Please take the lines from the one holding "Node kurulumunu kendi" through the one holding "Putty : Putty" in the data below and copy them exactly.

--- Study material ---

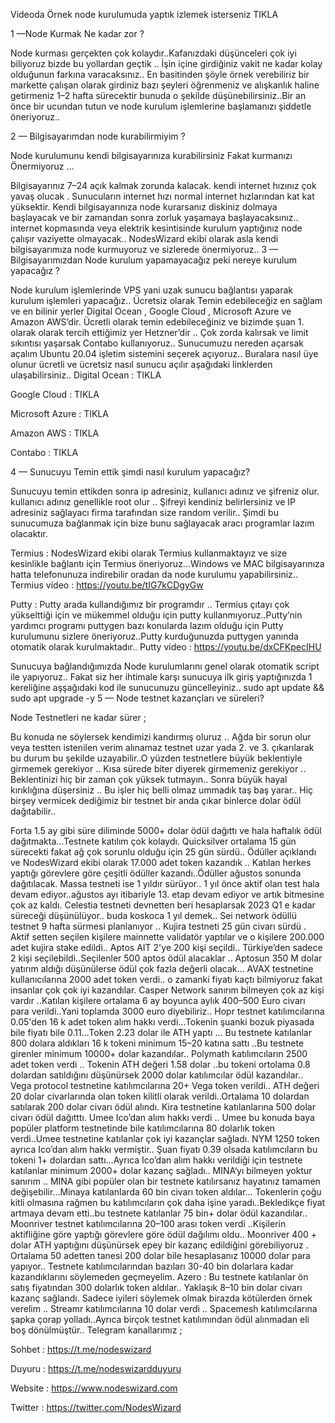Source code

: Videoda Örnek node kurulumuda yaptık izlemek isterseniz TIKLA

1 —Node Kurmak Ne kadar zor ?

Node kurması gerçekten çok kolaydır..Kafanızdaki düşünceleri çok iyi biliyoruz bizde bu yollardan geçtik .. İşin içine girdiğiniz vakit ne kadar kolay olduğunun farkına varacaksınız.. En basitinden şöyle örnek verebiliriz bir markette çalışan olarak girdiniz bazı şeyleri öğrenmeniz ve alışkanlık haline getirmeniz 1–2 hafta sürecektir bunuda o şekilde düşünebilirsiniz..Bir an önce bir ucundan tutun ve node kurulum işlemlerine başlamanızı şiddetle öneriyoruz..

2 — Bilgisayarımdan node kurabilirmiyim ?

Node kurulumunu kendi bilgisayarınıza kurabilirsiniz Fakat kurmanızı Önermiyoruz …

Bilgisayarınız 7–24 açık kalmak zorunda kalacak.
kendi internet hızınız çok yavaş olucak . Sunucuların internet hızı normal internet hızlarından kat kat yüksektir.
Kendi bilgisayarınıza node kurarsanız diskiniz dolmaya başlayacak ve bir zamandan sonra zorluk yaşamaya başlayacaksınız..
internet kopmasında veya elektrik kesintisinde kurulum yaptığınız node çalışır vaziyette olmayacak..
NodesWizard ekibi olarak asla kendi bilgisayarımıza node kurmuyoruz ve sizlerede önermiyoruz..
3 — Bilgisayarımızdan Node kurulum yapamayacağız peki nereye kurulum yapacağız ?

Node kurulum işlemlerinde VPS yani uzak sunucu bağlantısı yaparak kurulum işlemleri yapacağız..
Ücretsiz olarak Temin edebileceğiz en sağlam ve en bilinir yerler Digital Ocean , Google Cloud , Microsoft Azure ve Amazon AWS’dir.
Ücretli olarak temin edebileceğiniz ve bizimde şuan 1. olarak olarak tercih ettiğimiz yer Hetzner’dir .. Çok zorda kalırsak ve limit sıkıntısı yaşarsak Contabo kullanıyoruz..
Sunucumuzu nereden açarsak açalım Ubuntu 20.04 işletim sistemini seçerek açıyoruz..
Buralara nasıl üye olunur ücretli ve ücretsiz nasıl sunucu açılır aşağıdaki linklerden ulaşabilirsiniz..
Digital Ocean : TIKLA

Google Cloud : TIKLA

Microsoft Azure : TIKLA

Amazon AWS : TIKLA

Contabo : TIKLA

4 — Sunucuyu Temin ettik şimdi nasıl kurulum yapacağız?

Sunucuyu temin ettikden sonra ip adresiniz, kullanıcı adınız ve şifreniz olur. kullanıcı adınız genellikle root olur .. Şifreyi kendiniz belirlersiniz ve IP adresiniz sağlayacı firma tarafından size random verilir.. Şimdi bu sunucumuza bağlanmak için bize bunu sağlayacak aracı programlar lazım olacaktır.

Termius : NodesWizard ekibi olarak Termius kullanmaktayız ve size kesinlikle bağlantı için Termius öneriyoruz…Windows ve MAC bilgisayarınıza hatta telefonunuza indirebilir oradan da node kurulumu yapabilirsiniz..
Termius video : https://youtu.be/tIG7kCDgyGw

Putty : Putty arada kullandığımız bir programdır .. Termius çıtayı çok yükselttiği için ve mükemmel olduğu için putty kullanmıyoruz..Putty’nin yardımcı programı puttygen bazı konularda lazım olduğu için Putty kurulumunu sizlere öneriyoruz..Putty kurduğunuzda puttygen yanında otomatik olarak kurulmaktadır..
Putty video : https://youtu.be/dxCFKpecIHU

Sunucuya bağlandığımızda Node kurulumlarını genel olarak otomatik script ile yapıyoruz.. Fakat siz her ihtimale karşı sunucuya ilk giriş yaptığınızda 1 kereliğine aşşağıdaki kod ile sunucunuzu güncelleyiniz..
sudo apt update && sudo apt upgrade -y
5 — Node testnet kazançları ve süreleri?

Node Testnetleri ne kadar sürer ;

Bu konuda ne söylersek kendimizi kandırmış oluruz .. Ağda bir sorun olur veya testten istenilen verim alınamaz testnet uzar yada 2. ve 3. çıkarılarak bu durum bu şekilde uzayabilir..O yüzden testnetlere büyük beklentiyle girmemek gerekiyor .. Kısa sürede biter diyerek girmemeniz gerekiyor .. Beklentinizi hiç bir zaman çok yüksek tutmayın.. Sonra büyük hayal kırıklığına düşersiniz .. Bu işler hiç belli olmaz ummadık taş baş yarar.. Hiç birşey vermicek dediğimiz bir testnet bir anda çıkar binlerce dolar ödül dağıtabilir..

Forta 1.5 ay gibi süre diliminde 5000+ dolar ödül dağıttı ve hala haftalık ödül dağıtmakta…Testnete katılım çok kolaydı.
Quicksilver ortalama 15 gün sürecekti fakat ağ çok sorunlu olduğu için 25 gün sürdü.. Ödüller açıklandı ve NodesWizard ekibi olarak 17.000 adet token kazandık .. Katılan herkes yaptığı görevlere göre çeşitli ödüller kazandı..Ödüller ağustos sonunda dağıtılacak.
Massa testneti ise 1 yıldır sürüyor.. 1 yıl önce aktif olan test hala devam ediyor..ağustos ayı itibariyle 13. etap devam ediyor ve artık bitmesine çok az kaldı.
Celestia testneti devnetten beri hesaplarsak 2023 Q1 e kadar süreceği düşünülüyor.. buda koskoca 1 yıl demek..
Sei network ödüllü testnet 9 hafta sürmesi planlanıyor ..
Kujira testneti 25 gün civarı sürdü . Aktif setten seçilen kişilere mainnette validatör yaptılar ve o kişilere 200.000 adet kujira stake edildi..
Aptos AIT 2'ye 200 kişi seçildi.. Türkiye’den sadece 2 kişi seçilebildi..Seçilenler 500 aptos ödül alacaklar .. Aptosun 350 M dolar yatırım aldığı düşünülerse ödül çok fazla değerli olacak…
AVAX testnetine kullanıcılarına 2000 adet token verdi.. o zamanki fiyatı kaçtı bilmiyoruz fakat insanlar çok çok iyi kazandılar.
Casper Network sanırım bilmeyen çok az kişi vardır ..Katılan kişilere ortalama 6 ay boyunca aylık 400–500 Euro civarı para verildi..Yani toplamda 3000 euro diyebiliriz..
Hopr testnet katılımcılarına 0.05'den 16 k adet token alım hakkı verdi…Tokenin şuanki bozuk piyasada bile fiyatı bile 0.11…Token 2.23 dolar ile ATH yaptı … Bu testnete katılanlar 800 dolara aldıkları 16 k tokeni minimum 15–20 katına sattı ..Bu testnete girenler minimum 10000+ dolar kazandılar..
Polymath katılımcıların 2500 adet token verdi .. Tokenin ATH değeri 1.58 dolar ..bu tokeni ortolama 0.8 dolardan satıldığını düşünürsek 2000 dolar katılımcılar ödül kazandılar..
Vega protocol testnetine katılımcılarına 20+ Vega token verildi.. ATH değeri 20 dolar civarlarında olan token kilitli olarak verildi..Ortalama 10 dolardan satılarak 200 dolar civarı ödül alındı.
Kira testnetine katılanlarına 500 dolar civarı ödül dağıtttı.
Umee Ico’dan alım hakkı verdi .. Umee bu konuda baya popüler platform testnetinde bile katılımcılarına 80 dolarlık token verdi..Umee testnetine katılanlar çok iyi kazançlar sağladı.
NYM 1250 token ayrıca Ico’dan alım hakkı vermiştir.. Şuan fiyatı 0.39 olsada katılımcıların bu tokeni 1+ dolardan sattı…Ayrıca Ico’dan alım hakkı verildiği için testnete katılanlar minimum 2000+ dolar kazanç sağladı..
MINA‘yı bilmeyen yoktur sanırım .. MINA gibi popüler olan bir testnete katılırsanız hayatınız tamamen değişebilir…Minaya katılanlarda 60 bin civarı token aldılar… Tokenlerin çoğu kitli olmasına rağmen bu katılımcıların çok daha işine yaradı..Bekledikçe fiyat artmaya devam etti..bu testnete katılanlar 75 bin+ dolar ödül kazandılar..
Moonriver testnet katılımcılarına 20–100 arası token verdi ..Kişilerin aktifliğine göre yaptığı görevlere göre ödül dağılımı oldu.. Moonriver 400 + dolar ATH yaptığını düşünürsek epey bir kazanç edildiğini görebiliyoruz . Ortalama 50 adetten tanesi 200 dolar bile hesaplasanız 10000 dolar para yapıyor.. Testnete katılımcılarından bazıları 30-40 bin dolarlara kadar kazandıklarını söylemeden geçmeyelim.
Azero : Bu testnete katılanlar ön satış fiyatından 300 dolarlık token aldılar.. Yaklaşık 8–10 bin dolar civarı kazanç sağlandı.
Sadece iyileri söylemek olmak birazda kötülerden örnek verelim .. Streamr katılımcılarına 10 dolar verdi .. Spacemesh katılımcılarına şapka çorap yolladı..Ayrıca birçok testnet katılımından ödül alınmadan eli boş dönülmüştür..
Telegram kanallarımız ;

Sohbet : https://t.me/nodeswizard

Duyuru : https://t.me/nodeswizardduyuru

Website : https://www.nodeswizard.com

Twitter : https://twitter.com/NodesWizard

---

Written reply.
Node kurulumunu kendi bilgisayarınıza kurabilirsiniz Fakat kurmanızı Önermiyoruz …

Bilgisayarınız 7–24 açık kalmak zorunda kalacak.
kendi internet hızınız çok yavaş olucak . Sunucuların internet hızı normal internet hızlarından kat kat yüksektir.
Kendi bilgisayarınıza node kurarsanız diskiniz dolmaya başlayacak ve bir zamandan sonra zorluk yaşamaya başlayacaksınız..
internet kopmasında veya elektrik kesintisinde kurulum yaptığınız node çalışır vaziyette olmayacak..
NodesWizard ekibi olarak asla kendi bilgisayarımıza node kurmuyoruz ve sizlerede önermiyoruz..
3 — Bilgisayarımızdan Node kurulum yapamayacağız peki nereye kurulum yapacağız ?

Node kurulum işlemlerinde VPS yani uzak sunucu bağlantısı yaparak kurulum işlemleri yapacağız..
Ücretsiz olarak Temin edebileceğiz en sağlam ve en bilinir yerler Digital Ocean , Google Cloud , Microsoft Azure ve Amazon AWS’dir.
Ücretli olarak temin edebileceğiniz ve bizimde şuan 1. olarak olarak tercih ettiğimiz yer Hetzner’dir .. Çok zorda kalırsak ve limit sıkıntısı yaşarsak Contabo kullanıyoruz..
Sunucumuzu nereden açarsak açalım Ubuntu 20.04 işletim sistemini seçerek açıyoruz..
Buralara nasıl üye olunur ücretli ve ücretsiz nasıl sunucu açılır aşağıdaki linklerden ulaşabilirsiniz..
Digital Ocean : TIKLA

Google Cloud : TIKLA

Microsoft Azure : TIKLA

Amazon AWS : TIKLA

Contabo : TIKLA

4 — Sunucuyu Temin ettik şimdi nasıl kurulum yapacağız?

Sunucuyu temin ettikden sonra ip adresiniz, kullanıcı adınız ve şifreniz olur. kullanıcı adınız genellikle root olur .. Şifreyi kendiniz belirlersiniz ve IP adresiniz sağlayacı firma tarafından size random verilir.. Şimdi bu sunucumuza bağlanmak için bize bunu sağlayacak aracı programlar lazım olacaktır.

Termius : NodesWizard ekibi olarak Termius kullanmaktayız ve size kesinlikle bağlantı için Termius öneriyoruz…Windows ve MAC bilgisayarınıza hatta telefonunuza indirebilir oradan da node kurulumu yapabilirsiniz..
Termius video : https://youtu.be/tIG7kCDgyGw

Putty : Putty arada kullandığımız bir programdır .. Termius çıtayı çok yükselttiği için ve mükemmel olduğu için putty kullanmıyoruz..Putty’nin yardımcı programı puttygen bazı konularda lazım olduğu için Putty kurulumunu sizlere öneriyoruz..Putty kurduğunuzda puttygen yanında otomatik olarak kurulmaktadır..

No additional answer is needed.